Time lived at current residence
<1 year, 1–5 years, or ≥5 years. This was alternatively modeled as a continuous variable but its association with psychiatric medication prescription was constant across the middle portion of this range (1–5 years), and the odds ratios for the main associations of interest (neighborhood deprivation and psychiatric medications) were unchanged.
Statistical analysis
Multilevel logistic regression was used to estimate odds ratios (ORs) and 95% confidence intervals (CIs) for the association between neighborhood deprivation quintile and prescription of each psychiatric medication (one or more vs. none), using the lowest-deprivation neighborhood quintile as the reference category. Analyses were conducted unadjusted, and then were adjusted for individual-level sociodemographic characteristics (gender, age, marital status, employment status, education, family income, urban/rural status, and time lived at current residence). We explored for interaction effects between neighborhood deprivation and each of these individual-level characteristics with respect to psychiatric medication prescription, using a likelihood ratio test to evaluate for statistical significance.

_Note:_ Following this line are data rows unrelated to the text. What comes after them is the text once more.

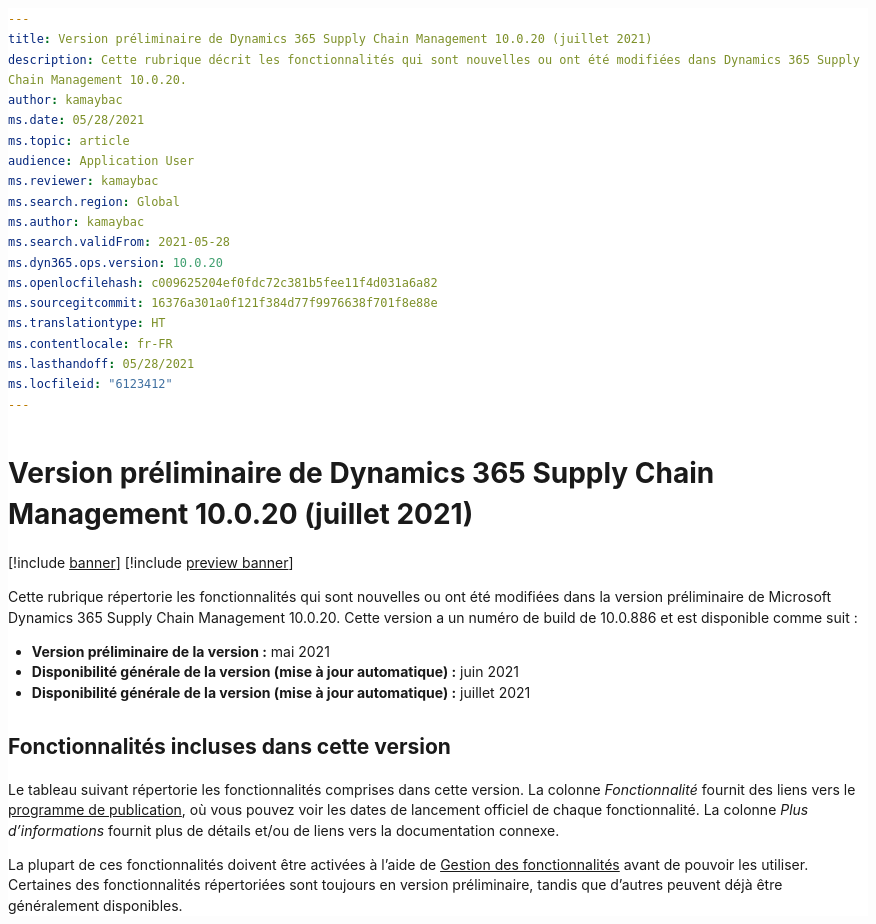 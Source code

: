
 ```yaml
---
title: Version préliminaire de Dynamics 365 Supply Chain Management 10.0.20 (juillet 2021)
description: Cette rubrique décrit les fonctionnalités qui sont nouvelles ou ont été modifiées dans Dynamics 365 Supply Chain Management 10.0.20.
author: kamaybac
ms.date: 05/28/2021
ms.topic: article
audience: Application User
ms.reviewer: kamaybac
ms.search.region: Global
ms.author: kamaybac
ms.search.validFrom: 2021-05-28
ms.dyn365.ops.version: 10.0.20
ms.openlocfilehash: c009625204ef0fdc72c381b5fee11f4d031a6a82
ms.sourcegitcommit: 16376a301a0f121f384d77f9976638f701f8e88e
ms.translationtype: HT
ms.contentlocale: fr-FR
ms.lasthandoff: 05/28/2021
ms.locfileid: "6123412"
---
```

# <a name="preview-of-dynamics-365-supply-chain-management-10020-july-2021"></a>Version préliminaire de Dynamics 365 Supply Chain Management 10.0.20 (juillet 2021)

[!include [banner](../includes/banner.md)]
[!include [preview banner](../includes/preview-banner.md)]

Cette rubrique répertorie les fonctionnalités qui sont nouvelles ou ont été modifiées dans la version préliminaire de Microsoft Dynamics 365 Supply Chain Management 10.0.20. Cette version a un numéro de build de 10.0.886 et est disponible comme suit :

- **Version préliminaire de la version :** mai 2021
- **Disponibilité générale de la version (mise à jour automatique) :** juin 2021
- **Disponibilité générale de la version (mise à jour automatique) :** juillet 2021

## <a name="features-included-in-this-release"></a>Fonctionnalités incluses dans cette version

Le tableau suivant répertorie les fonctionnalités comprises dans cette version. La colonne *Fonctionnalité* fournit des liens vers le [programme de publication](/dynamics365-release-plan/2021wave1/finance-operations/dynamics365-supply-chain-management/planned-features), où vous pouvez voir les dates de lancement officiel de chaque fonctionnalité. La colonne *Plus d’informations* fournit plus de détails et/ou de liens vers la documentation connexe.

La plupart de ces fonctionnalités doivent être activées à l’aide de [Gestion des fonctionnalités](../../fin-ops-core/fin-ops/get-started/feature-management/feature-management-overview.md) avant de pouvoir les utiliser. Certaines des fonctionnalités répertoriées sont toujours en version préliminaire, tandis que d’autres peuvent déjà être généralement disponibles.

To explore the effect of residential mobility on these results, sensitivity analyses were conducted after excluding individuals who had lived at their current address for less than one year (n=804,728; or 11.4% of the cohort), or alternatively for less than five years (n=2,387,987; or 33.9% of the cohort). These results did not differ substantially from those of the primary analysis performed without these exclusions.
All analyses were performed using Stata statistical software, version 11.0.(13)
Individual-level sociodemographic characteristics are presented by neighborhood deprivation quintile in Table 1 (N=6,998,075). The proportion of women and men was similar across all neighborhood deprivation quintiles. Higher-deprivation neighborhoods had a slightly higher percentage of young adults (18–39 years), and a lower percentage of middle-aged adults (40–64 years), compared to lower-deprivation neighborhoods. Individuals in the highest-deprivation neighborhoods also tended to have lower educational attainment and family income; and were less likely to be married, employed, and/or to have lived at their current residence for five or more years.
Table 1
Table 1
Individual characteristics in 2005 by neighborhood deprivation quintile (N=6,998,075).
For each psychiatric medication class (antipsychotics, antidepressants, anxiolytics, and hypnotics/sedatives), a monotonic trend of increasing prescription rates was observed by increasing level of neighborhood deprivation (Table 2). A total of 376,722 (27.0%) individuals in the highest-deprivation neighborhood quintile were prescribed at least one of these medications, compared to 298,207 (21.3%) in the lowest-deprivation neighborhood quintile.
Table 2
Table 2
Number and percentage of individuals who were prescribed psychiatric medications in 2005–2007 by neighborhood deprivation quintile (N=6,998,075).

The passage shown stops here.